El ingreso de un frente frío con vientos severos elevó a nivel crítico el peligro por los incendios forestales en Catamarca. De acuerdo con los datos suministrados por la Dirección de Brigada de Lucha contra Incendios Forestales, dependiente de la Secretaría de Seguridad, la provincia ya contabiliza 234 quemas en lo que va del año, con un salto alarmante de 51 focos detectados en apenas diez días de relevamiento.
La actividad ígnea se concentró en cinco departamentos estratégicos del territorio: Capital, Valle Viejo, Fray Mamerto Esquiú, Capayán y Santa María. Las autoridades técnicas declararon la alerta roja operativa debido a la extrema sequedad de las pasturas y el nivel naranja del índice meteorológico, cuadro que se agravará por la llegada de ráfagas del noreste superiores a los 60 km/h, factor determinante para la propagación incontrolada de las llamas.
Ante la velocidad del fuego en áreas serranas y periurbanas, el organismo provincial reiteró el pedido a la población para suspender totalmente cualquier quema de rastrojos, el descarte de colillas en banquinas y el uso de fogatas en zonas de monte. No obstante, pobladores de los valles advierten que las reiteradas advertencias oficiales evidencian la falta de cuadrillas permanentes de patrullaje preventivo para sancionar las quemas clandestinas en descampados.
El reconocimiento entregado a los brigadistas Lucas Armando Segura y Roberto Martín Velardez por el Concejo Deliberante de Fray Mamerto Esquiú, con la presencia de la intendenta Alejandra Benavidez y el senador Guillermo Ferreyra, puso de manifiesto el compromiso individual del personal. Sin embargo, diversos sectores señalan la paradoja de condecorar a los trabajadores en actos protocolares mientras las dotaciones de base deben enfrentar la temporada seca con recursos logísticos al límite.

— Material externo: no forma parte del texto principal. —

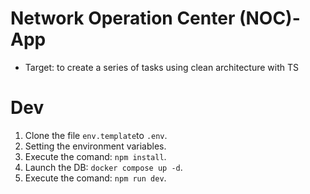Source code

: # Network Operation Center (NOC)-App

- Target: to create a series of tasks using clean architecture with TS

# Dev
1. Clone the file ```env.template```to ```.env```.
2. Setting the environment variables.
3. Execute the comand: ```npm install```.
4. Launch the DB: ```docker compose up -d```.
5. Execute the comand: ```npm run dev```.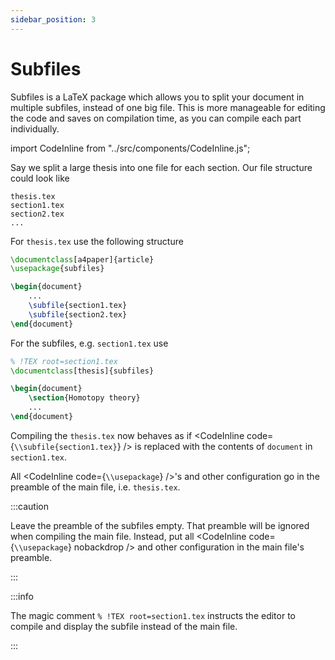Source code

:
 ```yaml
---
sidebar_position: 3
---
```


# Subfiles

Subfiles is a LaTeX package which allows you to split your document in multiple
subfiles, instead of one big file. This is more manageable for editing the code
and saves on compilation time, as you can compile each part individually.

<!--truncate-->

import CodeInline from "../src/components/CodeInline.js";

Say we split a large thesis into one file for each section. Our file structure
could look like

```plaintext
thesis.tex
section1.tex
section2.tex
...
```

For `thesis.tex` use the following structure
```latex
\documentclass[a4paper]{article}
\usepackage{subfiles}

\begin{document}
    ...
    \subfile{section1.tex}
    \subfile{section2.tex}
\end{document}
```

For the subfiles, e.g. `section1.tex` use
```latex
% !TEX root=section1.tex
\documentclass[thesis]{subfiles}

\begin{document}
    \section{Homotopy theory}
    ...
\end{document}
```

Compiling the `thesis.tex` now behaves as if <CodeInline code={`\\subfile{section1.tex}`} />
is replaced with the contents of `document` in `section1.tex`.

All <CodeInline code={`\\usepackage`} />'s and other configuration go in the
preamble of the main file, i.e. `thesis.tex`.

:::caution

Leave the preamble of the subfiles empty. That preamble will be ignored when
compiling the main file. Instead, put all <CodeInline code={`\\usepackage`} nobackdrop />
and other configuration in the main file's preamble.

:::

:::info

The magic comment `% !TEX root=section1.tex` instructs the editor to compile and
display the subfile instead of the main file.

:::

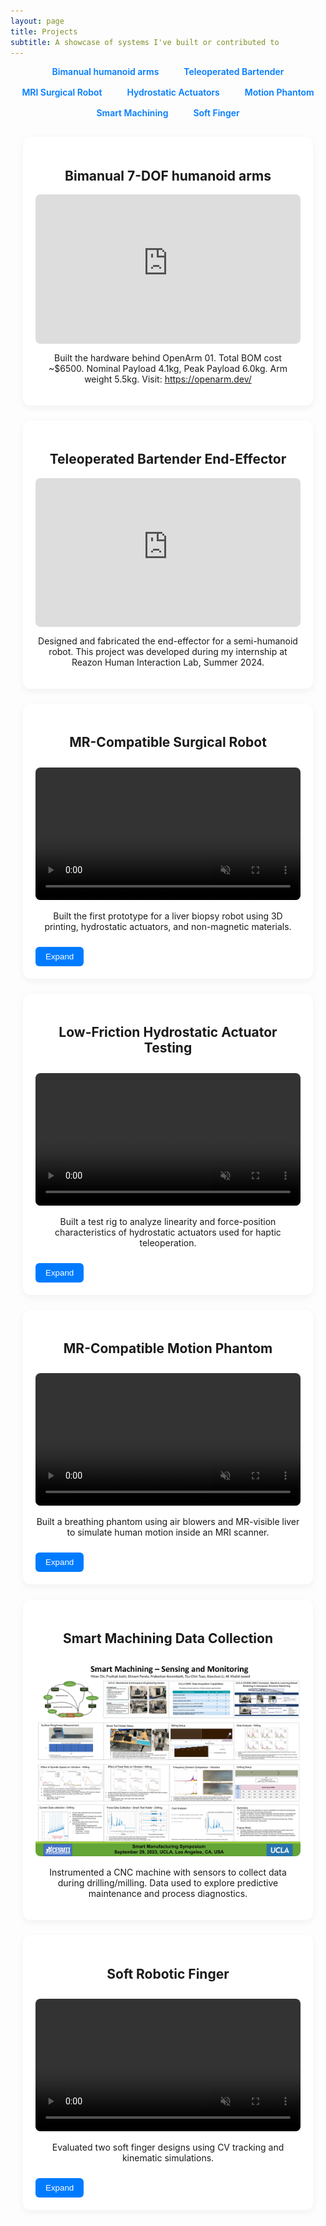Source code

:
 ```yaml
---
layout: page
title: Projects
subtitle: A showcase of systems I've built or contributed to
---
```


<style>
	h1, h2, h3, p { text-align: center; }
	#toc {
		list-style: none;
		padding: 0;
		display: flex;
		flex-wrap: wrap;
		justify-content: center;
		gap: 16px;
		margin-bottom: 30px;
	}
	#toc li a {
		text-decoration: none;
		font-weight: 600;
		color: #007bff;
		padding: 6px 12px;
		border-radius: 5px;
		transition: background 0.3s;
	}
	#toc li a:hover {
		background-color: #e6f0ff;
	}
	.project-grid {
		display: grid;
		grid-template-columns: repeat(auto-fit, minmax(320px, 1fr));
		gap: 24px;
		padding: 0 20px;
	}
	.project-card {
		background: #fff;
		padding: 20px;
		border-radius: 12px;
		box-shadow: 0 4px 12px rgba(0, 0, 0, 0.05);
		transition: transform 0.2s ease, box-shadow 0.3s ease;
	}
	.project-card:hover {
		transform: translateY(-4px);
		box-shadow: 0 8px 20px rgba(0, 0, 0, 0.1);
	}
	video, img {
		width: 100%;
		border-radius: 8px;
		margin-top: 10px;
	}
	.hover-play:hover, .hover-zoom:hover {
		transform: scale(1.03);
	}
	.collapsible .content { display: none; margin-top: 10px; }
	.toggle-btn {
		display: inline-block;
		margin-top: 10px;
		background: #007bff;
		color: white;
		border: none;
		padding: 8px 16px;
		border-radius: 6px;
		cursor: pointer;
	}
	.video-container {
		position: relative;
		width: 100%;
		padding-bottom: 56.25%; /* 16:9 aspect ratio */
		height: 0;
		overflow: hidden;
		border-radius: 8px;
		margin-top: 10px;
	}

	.video-container iframe {
		position: absolute;
		top: 0;
		left: 0;
		width: 100%;
		height: 100%;
	}
	
</style>

<nav>
	<ul id="toc">
		<li><a href="#openarm01">Bimanual humanoid arms</a></li>
		<li><a href="#project1">Teleoperated Bartender</a></li>
		<li><a href="#project2">MRI Surgical Robot</a></li>
		<li><a href="#fluid_char">Hydrostatic Actuators</a></li>
		<li><a href="#ribcage">Motion Phantom</a></li>
		<li><a href="#project3">Smart Machining</a></li>
		<li><a href="#project4">Soft Finger</a></li>
	</ul>
</nav>

<section class="project-grid">

<article id="openarm01" class="project-card">
	<h2>Bimanual 7-DOF humanoid arms</h2>
	<div class="video-container">
	<iframe width="100%" height="315"
		src="https://www.youtube.com/embed/6ZLM6f8kF4Q?autoplay=1&mute=1&loop=1&playlist=6ZLM6f8kF4Q&rel=0&modestbranding=1"
		title="YouTube video player" frameborder="0"
		allow="autoplay; encrypted-media" allowfullscreen>
	</iframe>
	</div>
	<p>Built the hardware behind OpenArm 01. Total BOM cost ~$6500. Nominal Payload 4.1kg, Peak Payload 6.0kg. Arm weight 5.5kg. Visit: <a href="https://openarm.dev/">https://openarm.dev/</a></p>
</article>

<article id="project1" class="project-card">
	<h2>Teleoperated Bartender End-Effector</h2>
	<div class="video-container">
	<iframe width="100%" height="315"
		src="https://www.youtube.com/embed/qySb-Zqn2x0?autoplay=1&mute=1&loop=1&playlist=qySb-Zqn2x0&rel=0&modestbranding=1"
		title="YouTube video player" frameborder="0"
		allow="autoplay; clipboard-write; encrypted-media; gyroscope; picture-in-picture; web-share"
		referrerpolicy="strict-origin-when-cross-origin" allowfullscreen>
	</iframe>
	</div>
	<p>Designed and fabricated the end-effector for a semi-humanoid robot. This project was developed during my internship at Reazon Human Interaction Lab, Summer 2024.</p>
</article>

<article id="project2" class="project-card collapsible">
	<h2>MR-Compatible Surgical Robot</h2>
	<video class="hover-play" autoplay muted controls>
		<source src="/assets/img/master_slave_demo.mp4" type="video/mp4">
	</video>
	<p>Built the first prototype for a liver biopsy robot using 3D printing, hydrostatic actuators, and non-magnetic materials.</p>
	<button class="toggle-btn">Expand</button>
	<div class="content">
		<video class="hover-play" autoplay muted controls>
			<source src="/assets/img/robot_cad.mp4" type="video/mp4">
		</video>
		<p>CAD demo of robot inside MRI chamber</p>
		<video class="hover-play" autoplay muted controls>
			<source src="/assets/img/robot_in_MR.mp4" type="video/mp4">
		</video>
		<p>Prototype testing</p>
	</div>
</article>

<article id="fluid_char" class="project-card collapsible">
	<h2>Low-Friction Hydrostatic Actuator Testing</h2>
	<video class="hover-play" autoplay muted controls>
		<source src="/assets/img/fluidchar.mp4" type="video/mp4">
	</video>
	<p>Built a test rig to analyze linearity and force-position characteristics of hydrostatic actuators used for haptic teleoperation.</p>
	<button class="toggle-btn">Expand</button>
	<div class="content">
		<img src="/assets/img/setup_schematic.png" class="hover-zoom">
		<p>System Schematic</p>
		<img src="/assets/img/position_staircase.png" class="hover-zoom">
		<p>Position Control Data</p>
		<img src="/assets/img/force_staircase.png" class="hover-zoom">
		<p>Force Control Data</p>
	</div>
</article>

<article id="ribcage" class="project-card collapsible">
	<h2>MR-Compatible Motion Phantom</h2>
	<video class="hover-play" autoplay muted controls>
		<source src="/assets/img/phantom_motion.mp4" type="video/mp4">
	</video>
	<p>Built a breathing phantom using air blowers and MR-visible liver to simulate human motion inside an MRI scanner.</p>
	<button class="toggle-btn">Expand</button>
	<div class="content">
		<img src="/assets/img/test4_all.png" class="hover-zoom">
		<p>Open-loop actuation test results</p>
	</div>
</article>

<article id="project3" class="project-card">
	<h2>Smart Machining Data Collection</h2>
	<img src="/assets/img/poster.JPG" class="hover-zoom">
	<p>Instrumented a CNC machine with sensors to collect data during drilling/milling. Data used to explore predictive maintenance and process diagnostics.</p>
</article>

<article id="project4" class="project-card collapsible">
	<h2>Soft Robotic Finger</h2>
	<video class="hover-play" autoplay muted controls>
		<source src="/assets/img/extension_onlyT3_Trim.mp4" type="video/mp4">
	</video>
	<p>Evaluated two soft finger designs using CV tracking and kinematic simulations.</p>
	<button class="toggle-btn">Expand</button>
	<div class="content">
		<img src="/assets/img/RRR_model.JPG" class="hover-zoom">
		<img src="/assets/img/RRR_totalfinger.JPG" class="hover-zoom">
	</div>
</article>

</section>

<script>
	document.querySelectorAll('.toggle-btn').forEach(button => {
		button.addEventListener('click', function () {
			const content = this.nextElementSibling;
			content.style.display = content.style.display === 'block' ? 'none' : 'block';
			this.textContent = content.style.display === 'block' ? 'Collapse' : 'Expand';
		});
	});
</script>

Alerta roja ambiental, viento severo y falta de recursos en la Secretaría de Seguridad
La multiplicación de siniestros interpela de lleno las prioridades operativas de la cartera de Seguridad conducida bajo la gestión de Raúl Jalil. Organizaciones ambientales denuncian que, frente a un escenario de riesgo meteorológico extremo previsto con semanas de antelación, el Gobierno provincial no reforzó los planteles de guardias activas ni adquirió equipamiento pesado suficiente para frenar el fuego antes de su avance sobre viviendas e infraestructura de servicios.

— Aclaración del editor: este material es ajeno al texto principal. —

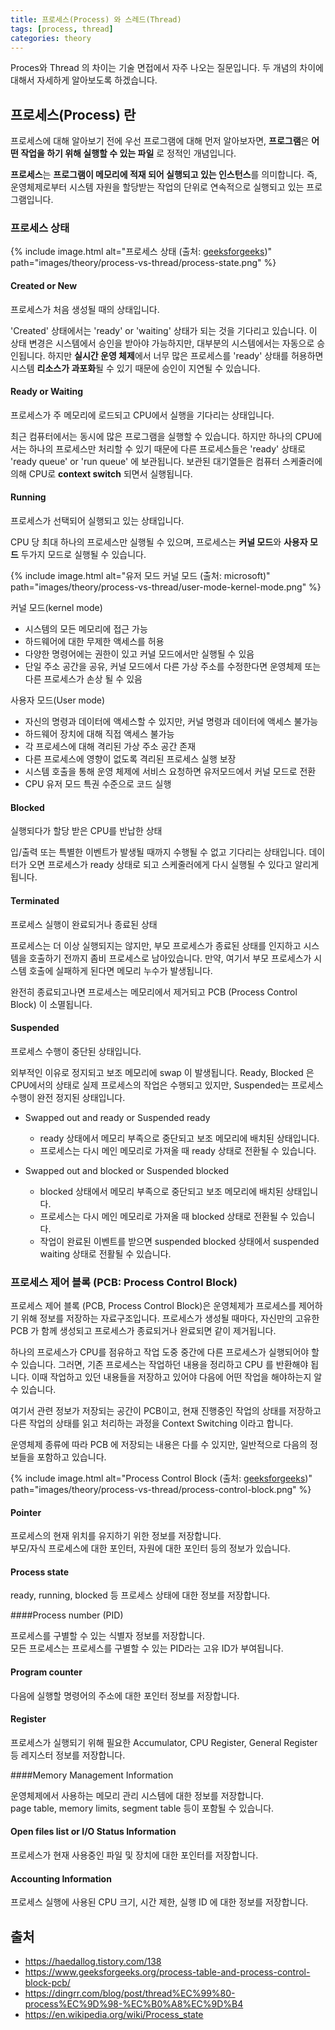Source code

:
 ```yaml
---
title: 프로세스(Process) 와 스레드(Thread)
tags: [process, thread]
categories: theory
---
```


Proces와 Thread 의 차이는 기술 면접에서 자주 나오는 질문입니다.
두 개념의 차이에 대해서 자세하게 알아보도록 하겠습니다.
    
<!--more-->


## 프로세스(Process) 란

프로세스에 대해 알아보기 전에 우선 프로그램에 대해 먼저 알아보자면, 
**프로그램**은 **어떤 작업을 하기 위해 실행할 수 있는 파일** 로 정적인 개념입니다.

**프로세스**는 **프로그램이 메모리에 적재 되어 실행되고 있는 인스턴스**를 의미합니다. 
즉, 운영체제로부터 시스템 자원을 할당받는 작업의 단위로 연속적으로 실행되고 있는 프로그램입니다.


### 프로세스 상태

{% include image.html alt="프로세스 상태 (출처: [geeksforgeeks](https://www.geeksforgeeks.org/states-of-a-process-in-operating-systems/))" path="images/theory/process-vs-thread/process-state.png" %}

#### Created or New

프로세스가 처음 생성될 때의 상태입니다. 

'Created' 상태에서는 'ready' or 'waiting' 상태가 되는 것을 기다리고 있습니다.
이 상태 변경은 시스템에서 승인을 받아야 가능하지만, 대부분의 시스템에서는 자동으로 승인됩니다. 
하지만 **실시간 운영 체제**에서 너무 많은 프로세스를 'ready' 상태를 허용하면 시스템 **리소스가 과포화**될 수 있기 때문에 승인이 지연될 수 있습니다.


#### Ready or Waiting

프로세스가 주 메모리에 로드되고 CPU에서 실행을 기다리는 상태입니다.

최근 컴퓨터에서는 동시에 많은 프로그램을 실행할 수 있습니다. 
하지만 하나의 CPU에서는 하나의 프로세스만 처리할 수 있기 때문에 
다른 프로세스들은 'ready' 상태로 'ready queue' or 'run queue' 에 보관됩니다. 
보관된 대기열들은 컴퓨터 스케줄러에 의해 CPU로 **context switch** 되면서 실행됩니다.


#### Running

프로세스가 선택되어 실행되고 있는 상태입니다. 

CPU 당 최대 하나의 프로세스만 실행될 수 있으며, 
프로세스는 **커널 모드**와 **사용자 모드** 두가지 모드로 실행될 수 있습니다.

{% include image.html alt="유저 모드 커널 모드 (출처: microsoft)" path="images/theory/process-vs-thread/user-mode-kernel-mode.png" %}

커널 모드(kernel mode)
- 시스템의 모든 메모리에 접근 가능
- 하드웨어에 대한 무제한 액세스를 허용
- 다양한 명령어에는 권한이 있고 커널 모드에서만 실행될 수 있음
- 단일 주소 공간을 공유, 커널 모드에서 다른 가상 주소를 수정한다면 운영체제 또는 다른 프로세스가 손상 될 수 있음


사용자 모드(User mode)
- 자신의 명령과 데이터에 액세스할 수 있지만, 커널 명령과 데이터에 액세스 불가능
- 하드웨어 장치에 대해 직접 액세스 불가능
- 각 프로세스에 대해 격리된 가상 주소 공간 존재 
- 다른 프로세스에 영향이 없도록 격리된 프로세스 실행 보장
- 시스템 호출을 통해 운영 체제에 서비스 요청하면 유저모드에서 커널 모드로 전환
- CPU 유저 모드 특권 수준으로 코드 실행

#### Blocked

실행되다가 할당 받은 CPU를 반납한 상태

입/출력 또는 특별한 이벤트가 발생될 때까지 수행될 수 없고 기다리는 상태입니다. 
데이터가 오면 프로세스가 ready 상태로 되고 스케줄러에게 다시 실행될 수 있다고 알리게 됩니다.

#### Terminated

프로세스 실행이 완료되거나 종료된 상태

프로세스는 더 이상 실행되지는 않지만, 
부모 프로세스가 종료된 상태를 인지하고 시스템을 호출하기 전까지 좀비 프로세스로 남아있습니다. 
만약, 여기서 부모 프로세스가 시스템 호출에 실패하게 된다면 메모리 누수가 발생됩니다.

완전히 종료되고나면 프로세스는 메모리에서 제거되고 
PCB (Process Control Block) 이 소멸됩니다.


#### Suspended

프로세스 수행이 중단된 상태입니다.  

외부적인 이유로 정지되고 보조 메모리에 swap 이 발생됩니다. 
Ready, Blocked 은 CPU에서의 상태로 실제 프로세스의 작업은 수행되고 있지만, 
Suspended는 프로세스 수행이 완전 정지된 상태입니다.

- Swapped out and ready or Suspended ready
  - ready 상태에서 메모리 부족으로 중단되고 보조 메모리에 배치된 상태입니다.
  - 프로세스는 다시 메인 메모리로 가져올 때 ready 상태로 전환될 수 있습니다.

- Swapped out and blocked or Suspended blocked
  - blocked 상태에서 메모리 부족으로 중단되고 보조 메모리에 배치된 상태입니다. 
  - 프로세스는 다시 메인 메모리로 가져올 때 blocked 상태로 전환될 수 있습니다.
  - 작업이 완료된 이벤트를 받으면 suspended blocked 상태에서 suspended waiting 상태로 전활될 수 있습니다. 

### 프로세스 제어 블록 (PCB: Process Control Block)

프로세스 제어 블록 (PCB, Process Control Block)은  운영체제가 프로세스를 제어하기 위해 정보를 저장하는 자료구조입니다. 
프로세스가 생성될 때마다, 자신만의 고유한 PCB 가 함께 생성되고 프로세스가 종료되거나 완료되면 같이 제거됩니다.

하나의 프로세스가 CPU를 점유하고 작업 도중 중간에 다른 프로세스가 실행되어야 할 수 있습니다. 
그러면, 기존 프로세스는 작업하던 내용을 정리하고 CPU 를 반환해야 됩니다. 
이때 작업하고 있던 내용들을 저장하고 있어야 다음에 어떤 작업을 해야하는지 알 수 있습니다. 

여기서 관련 정보가 저장되는 공간이 PCB이고, 
현재 진행중인 작업의 상태를 저장하고 다른 작업의 상태를 읽고 처리하는 과정을 Context Switching 이라고 합니다.

운영체제 종류에 따라 PCB 에 저장되는 내용은 다를 수 있지만, 일반적으로 다음의 정보들을 포함하고 있습니다.

{% include image.html alt="Process Control Block (출처: [geeksforgeeks](https://www.geeksforgeeks.org/process-table-and-process-control-block-pcb/))" path="images/theory/process-vs-thread/process-control-block.png" %}

#### Pointer

프로세스의 현재 위치를 유지하기 위한 정보를 저장합니다.  
부모/자식 프로세스에 대한 포인터, 자원에 대한 포인터 등의 정보가 있습니다.  

#### Process state

ready, running, blocked 등 프로세스 상태에 대한 정보를 저장합니다.

####Process number (PID)

프로세스를 구별할 수 있는 식별자 정보를 저장합니다.  
모든 프로세스는 프로세스를 구별할 수 있는 PID라는 고유 ID가 부여됩니다.

#### Program counter

다음에 실행할 명령어의 주소에 대한 포인터 정보를 저장합니다.

#### Register

프로세스가 실행되기 위해 필요한 
Accumulator, CPU Register, General Register 등 레지스터 정보를 저장합니다.

####Memory Management Information

운영체제에서 사용하는 메모리 관리 시스템에 대한 정보를 저장합니다.  
page table, memory limits, segment table 등이 포함될 수 있습니다. 

#### Open files list or I/O Status Information

프로세스가 현재 사용중인 파일 및 장치에 대한 포인터를 저장합니다.

#### Accounting Information

프로세스 실행에 사용된 CPU 크기, 시간 제한, 실행 ID 에 대한 정보를 저장합니다. 



## 출처
- https://haedallog.tistory.com/138
- https://www.geeksforgeeks.org/process-table-and-process-control-block-pcb/
- https://dingrr.com/blog/post/thread%EC%99%80-process%EC%9D%98-%EC%B0%A8%EC%9D%B4
- https://en.wikipedia.org/wiki/Process_state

A la escasez de brigadistas se suma la histórica inacción estatal para aplicar multas económicas y sanciones penales efectivas contra los responsables de desmalezados ilegales con fuego. Al carecer de inspectores en las rutas secundarias del este y del oeste provincial, las prácticas desaprensivas se reiteran sistemáticamente, obligando a los equipos de emergencia a desplegar operativos costosos y de alto riesgo físico para el personal combatiente.
La combinación de pasto seco acumulado y vientos intensos sitúa en máxima vulnerabilidad el combate contra los incendios forestales en Catamarca. Con guardias operativas saturadas en cinco departamentos y la amenaza concreta de nuevos frentes de fuego descontrolados por las ráfagas, las comunidades del interior exigen mayor presencia estatal y recursos técnicos reales en lugar de homenajes protocolares frente a la catástrofe ambiental.